(TASK DIRECTIONS)
Please output exactly the lines that run from the line with "perception modules of modular pipelines" through the final line of the data, inclusive, and nothing more.

(Items from a data source)

§ §

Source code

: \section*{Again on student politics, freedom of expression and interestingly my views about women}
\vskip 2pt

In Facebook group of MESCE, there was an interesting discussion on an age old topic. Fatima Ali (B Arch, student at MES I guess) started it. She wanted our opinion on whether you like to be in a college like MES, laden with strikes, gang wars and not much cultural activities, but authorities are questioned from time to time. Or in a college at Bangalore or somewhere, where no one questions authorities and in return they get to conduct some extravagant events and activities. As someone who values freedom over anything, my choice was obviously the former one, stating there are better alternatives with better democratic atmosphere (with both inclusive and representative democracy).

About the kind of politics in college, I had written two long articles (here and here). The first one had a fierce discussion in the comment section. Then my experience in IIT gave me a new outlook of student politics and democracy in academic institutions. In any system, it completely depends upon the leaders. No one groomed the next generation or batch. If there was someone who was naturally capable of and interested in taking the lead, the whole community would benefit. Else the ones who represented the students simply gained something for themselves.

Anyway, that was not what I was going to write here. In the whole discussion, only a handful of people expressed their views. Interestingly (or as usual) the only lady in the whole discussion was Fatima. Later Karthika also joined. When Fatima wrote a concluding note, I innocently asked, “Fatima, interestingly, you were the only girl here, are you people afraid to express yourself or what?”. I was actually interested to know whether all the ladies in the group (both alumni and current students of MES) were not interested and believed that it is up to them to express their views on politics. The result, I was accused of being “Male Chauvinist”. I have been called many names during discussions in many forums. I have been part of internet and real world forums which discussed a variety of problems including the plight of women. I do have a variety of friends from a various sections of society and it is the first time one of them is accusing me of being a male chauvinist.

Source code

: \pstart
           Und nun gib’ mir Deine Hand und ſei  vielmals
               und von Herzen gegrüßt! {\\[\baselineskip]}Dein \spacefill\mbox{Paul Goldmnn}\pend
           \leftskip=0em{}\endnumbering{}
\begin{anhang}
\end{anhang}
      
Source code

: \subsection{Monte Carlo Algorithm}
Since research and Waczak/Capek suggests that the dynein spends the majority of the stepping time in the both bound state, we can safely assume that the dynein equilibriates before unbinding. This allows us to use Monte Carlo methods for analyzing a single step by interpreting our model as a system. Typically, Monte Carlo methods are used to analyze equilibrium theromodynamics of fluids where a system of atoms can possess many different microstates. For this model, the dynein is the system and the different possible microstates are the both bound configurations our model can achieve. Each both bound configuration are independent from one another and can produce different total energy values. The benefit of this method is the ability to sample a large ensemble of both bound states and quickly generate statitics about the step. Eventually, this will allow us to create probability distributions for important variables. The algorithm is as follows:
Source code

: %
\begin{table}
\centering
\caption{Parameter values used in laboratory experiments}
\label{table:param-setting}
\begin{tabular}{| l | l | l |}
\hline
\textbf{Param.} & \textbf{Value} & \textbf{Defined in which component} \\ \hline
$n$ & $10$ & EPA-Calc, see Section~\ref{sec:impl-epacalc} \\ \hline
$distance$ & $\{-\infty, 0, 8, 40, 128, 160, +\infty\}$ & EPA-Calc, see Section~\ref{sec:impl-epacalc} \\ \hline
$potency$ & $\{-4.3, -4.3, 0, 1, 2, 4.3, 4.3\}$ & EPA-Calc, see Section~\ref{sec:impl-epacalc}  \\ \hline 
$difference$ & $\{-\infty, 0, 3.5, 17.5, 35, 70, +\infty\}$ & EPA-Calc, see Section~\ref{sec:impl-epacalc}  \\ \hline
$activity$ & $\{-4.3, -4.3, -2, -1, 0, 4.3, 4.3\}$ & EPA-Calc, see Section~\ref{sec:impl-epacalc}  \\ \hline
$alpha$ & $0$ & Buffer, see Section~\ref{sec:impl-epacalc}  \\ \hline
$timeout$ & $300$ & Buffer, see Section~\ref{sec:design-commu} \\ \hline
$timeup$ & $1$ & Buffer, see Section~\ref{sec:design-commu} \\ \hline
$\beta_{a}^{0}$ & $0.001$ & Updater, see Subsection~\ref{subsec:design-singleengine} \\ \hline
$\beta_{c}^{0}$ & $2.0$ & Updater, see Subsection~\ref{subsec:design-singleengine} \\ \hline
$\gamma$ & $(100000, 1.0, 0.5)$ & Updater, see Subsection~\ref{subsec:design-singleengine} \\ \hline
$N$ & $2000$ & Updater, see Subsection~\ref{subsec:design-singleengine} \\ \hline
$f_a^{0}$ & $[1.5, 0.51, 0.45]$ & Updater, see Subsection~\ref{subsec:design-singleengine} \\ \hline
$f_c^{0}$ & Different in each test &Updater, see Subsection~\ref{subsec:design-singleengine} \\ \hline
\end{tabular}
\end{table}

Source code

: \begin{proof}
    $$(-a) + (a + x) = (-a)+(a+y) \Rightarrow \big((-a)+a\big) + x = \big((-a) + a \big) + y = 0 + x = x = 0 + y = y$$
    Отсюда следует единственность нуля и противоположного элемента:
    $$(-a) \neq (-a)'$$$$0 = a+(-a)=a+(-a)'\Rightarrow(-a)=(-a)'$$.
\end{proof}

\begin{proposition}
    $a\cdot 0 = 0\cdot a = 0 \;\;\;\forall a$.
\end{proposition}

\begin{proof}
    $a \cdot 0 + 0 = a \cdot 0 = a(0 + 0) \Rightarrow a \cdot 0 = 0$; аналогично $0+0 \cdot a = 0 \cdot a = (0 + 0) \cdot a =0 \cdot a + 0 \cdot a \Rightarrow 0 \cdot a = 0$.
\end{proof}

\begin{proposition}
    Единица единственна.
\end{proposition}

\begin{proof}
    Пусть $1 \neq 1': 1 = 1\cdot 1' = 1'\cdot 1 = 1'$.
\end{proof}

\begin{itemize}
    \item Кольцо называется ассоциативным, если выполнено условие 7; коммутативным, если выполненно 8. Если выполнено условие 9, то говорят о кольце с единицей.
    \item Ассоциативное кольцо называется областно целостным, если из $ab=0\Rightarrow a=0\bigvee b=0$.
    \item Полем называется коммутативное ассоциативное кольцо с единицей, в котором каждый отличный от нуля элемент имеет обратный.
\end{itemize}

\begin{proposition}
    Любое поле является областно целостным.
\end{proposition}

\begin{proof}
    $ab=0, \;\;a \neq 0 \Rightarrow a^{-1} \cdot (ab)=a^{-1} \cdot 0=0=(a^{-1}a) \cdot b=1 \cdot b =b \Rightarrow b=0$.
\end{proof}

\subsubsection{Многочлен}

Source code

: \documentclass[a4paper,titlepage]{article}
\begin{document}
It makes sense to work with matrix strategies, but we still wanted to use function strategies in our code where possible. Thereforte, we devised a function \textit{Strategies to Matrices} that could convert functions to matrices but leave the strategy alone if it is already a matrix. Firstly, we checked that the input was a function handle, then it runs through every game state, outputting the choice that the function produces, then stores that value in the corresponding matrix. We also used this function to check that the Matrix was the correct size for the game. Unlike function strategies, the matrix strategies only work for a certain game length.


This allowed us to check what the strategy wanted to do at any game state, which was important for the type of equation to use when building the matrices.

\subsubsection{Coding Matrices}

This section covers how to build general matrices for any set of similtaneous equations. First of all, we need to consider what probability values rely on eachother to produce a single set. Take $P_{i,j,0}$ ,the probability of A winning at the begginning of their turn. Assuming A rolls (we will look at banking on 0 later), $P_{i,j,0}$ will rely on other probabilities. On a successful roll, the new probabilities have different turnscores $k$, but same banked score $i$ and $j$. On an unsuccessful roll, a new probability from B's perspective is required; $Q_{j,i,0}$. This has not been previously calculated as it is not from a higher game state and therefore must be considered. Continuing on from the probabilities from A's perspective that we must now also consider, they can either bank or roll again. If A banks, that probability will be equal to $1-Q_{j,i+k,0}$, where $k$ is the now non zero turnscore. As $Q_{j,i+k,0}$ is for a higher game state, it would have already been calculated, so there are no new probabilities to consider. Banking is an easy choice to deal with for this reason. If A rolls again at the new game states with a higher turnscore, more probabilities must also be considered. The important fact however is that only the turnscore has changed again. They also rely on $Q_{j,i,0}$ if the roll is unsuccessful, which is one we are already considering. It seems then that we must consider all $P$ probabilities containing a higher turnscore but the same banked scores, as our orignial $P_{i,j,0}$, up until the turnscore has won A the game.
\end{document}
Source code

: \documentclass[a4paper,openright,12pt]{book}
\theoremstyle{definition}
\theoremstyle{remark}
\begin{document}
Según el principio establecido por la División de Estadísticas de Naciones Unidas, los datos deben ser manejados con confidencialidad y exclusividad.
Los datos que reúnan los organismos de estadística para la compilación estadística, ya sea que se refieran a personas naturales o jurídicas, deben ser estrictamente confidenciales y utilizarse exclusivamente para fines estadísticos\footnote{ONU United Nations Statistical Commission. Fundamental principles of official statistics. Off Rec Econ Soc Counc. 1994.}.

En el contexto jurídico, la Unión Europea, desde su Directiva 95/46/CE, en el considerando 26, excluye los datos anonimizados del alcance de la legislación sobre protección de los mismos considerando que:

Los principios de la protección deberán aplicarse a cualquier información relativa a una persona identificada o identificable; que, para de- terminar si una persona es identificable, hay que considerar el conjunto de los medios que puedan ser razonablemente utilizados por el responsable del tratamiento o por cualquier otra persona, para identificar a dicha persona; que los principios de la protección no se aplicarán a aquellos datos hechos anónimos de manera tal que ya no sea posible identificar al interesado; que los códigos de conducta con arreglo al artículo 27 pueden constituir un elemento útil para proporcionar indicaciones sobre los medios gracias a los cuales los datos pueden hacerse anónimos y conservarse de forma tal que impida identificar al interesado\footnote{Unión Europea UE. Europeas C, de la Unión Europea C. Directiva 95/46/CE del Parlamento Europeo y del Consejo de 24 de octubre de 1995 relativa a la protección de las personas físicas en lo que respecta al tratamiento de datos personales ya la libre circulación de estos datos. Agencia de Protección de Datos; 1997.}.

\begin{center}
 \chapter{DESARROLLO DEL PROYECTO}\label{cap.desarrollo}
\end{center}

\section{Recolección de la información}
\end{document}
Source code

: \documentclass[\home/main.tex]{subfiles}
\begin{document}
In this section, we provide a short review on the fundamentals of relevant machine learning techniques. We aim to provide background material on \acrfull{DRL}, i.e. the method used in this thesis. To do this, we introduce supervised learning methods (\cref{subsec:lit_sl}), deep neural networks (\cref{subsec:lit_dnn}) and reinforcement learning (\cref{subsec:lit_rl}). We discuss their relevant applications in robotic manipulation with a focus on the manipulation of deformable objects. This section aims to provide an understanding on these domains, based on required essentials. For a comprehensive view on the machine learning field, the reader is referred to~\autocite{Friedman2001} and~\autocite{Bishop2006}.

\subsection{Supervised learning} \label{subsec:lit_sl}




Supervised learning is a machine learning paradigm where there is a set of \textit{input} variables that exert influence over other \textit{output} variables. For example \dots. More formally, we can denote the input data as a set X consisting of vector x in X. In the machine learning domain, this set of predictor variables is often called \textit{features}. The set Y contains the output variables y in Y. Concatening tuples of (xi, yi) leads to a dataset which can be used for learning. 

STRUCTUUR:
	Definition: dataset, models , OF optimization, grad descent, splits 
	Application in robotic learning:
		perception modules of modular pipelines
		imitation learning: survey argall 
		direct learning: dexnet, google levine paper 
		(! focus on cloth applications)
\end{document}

§ §

(TASK ANSWER)
		perception modules of modular pipelines
		imitation learning: survey argall 
		direct learning: dexnet, google levine paper 
		(! focus on cloth applications)
\end{document}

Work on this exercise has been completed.